Despite the excellent tribological properties of MoS₂/WS₂ nanomaterials, their development has been hindered by their poor dispersibility in lubricating oils. Fortunately, previous reports have shown that surface modification can improve the dispersion stability of nanomaterials in lubricating oil, and the modified nanomaterials exhibit significantly better friction-reducing and AW properties compared to the base oil.^14–19 Chen et al. synthesized oil-soluble ultrathin MoS₂ nanocomposites modified by oleylamine, and its addition could improve the load carrying property of liquid paraffin from less than 50 N to 2000 N at 120 °C.
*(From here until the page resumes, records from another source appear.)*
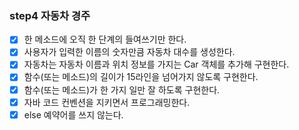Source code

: ### step4 자동차 경주

- [X] 한 메소드에 오직 한 단계의 들여쓰기만 한다.
- [X] 사용자가 입력한 이름의 숫자만큼 자동차 대수를 생성한다.
- [X] 자동차는 자동차 이름과 위치 정보를 가지는 Car 객체를 추가해 구현한다.
- [X] 함수(또는 메소드)의 길이가 15라인을 넘어가지 않도록 구현한다.
- [X] 함수(또는 메소드)가 한 가지 일만 잘 하도록 구현한다.
- [X] 자바 코드 컨벤션을 지키면서 프로그래밍한다.
- [X] else 예약어를 쓰지 않는다.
Mussels display adhesive properties and have the ability to attach to almost all types of organic and inorganic surfaces, using dopamine (3,4-dihydroxy-phenylalanine) and other catechol compounds. Inspired by this property, dopamine undergoes oxidative self-polymerization under defined conditions, creating a polymerized layer on almost any type of material. Moreover, PDA film can act as a platform for easy and diverse secondary reactions to immobilize different functional groups.²⁰ Recently, surface modification of MoS₂-based materials by mussel-inspired dopamine chemistry and the Michael addition reaction has been studied.^21,22 Modified MoS₂ nanosheets consist of a core (MoS₂) and PEG chains densely tethered by a chemical bond on the MoS₂ surfaces. PEG contains polar groups and has good dispersibility in polar liquids, the special molecular structure allowed the modified MoS₂ to disperse well in polar liquids. However, the potential of PEGylated MoS₂ nanocomposites as additives for lubricating oils has never been demonstrated. Moreover, polyalkylene glycol (PAG) lubricants are unique among synthetic lubricants due to their high oxygen content and inherent polarity. More advanced technologies will demand the application of PAG synthetic lubricants. Consequently, it is very important to study the tribological properties of nanomaterial additives in PAG.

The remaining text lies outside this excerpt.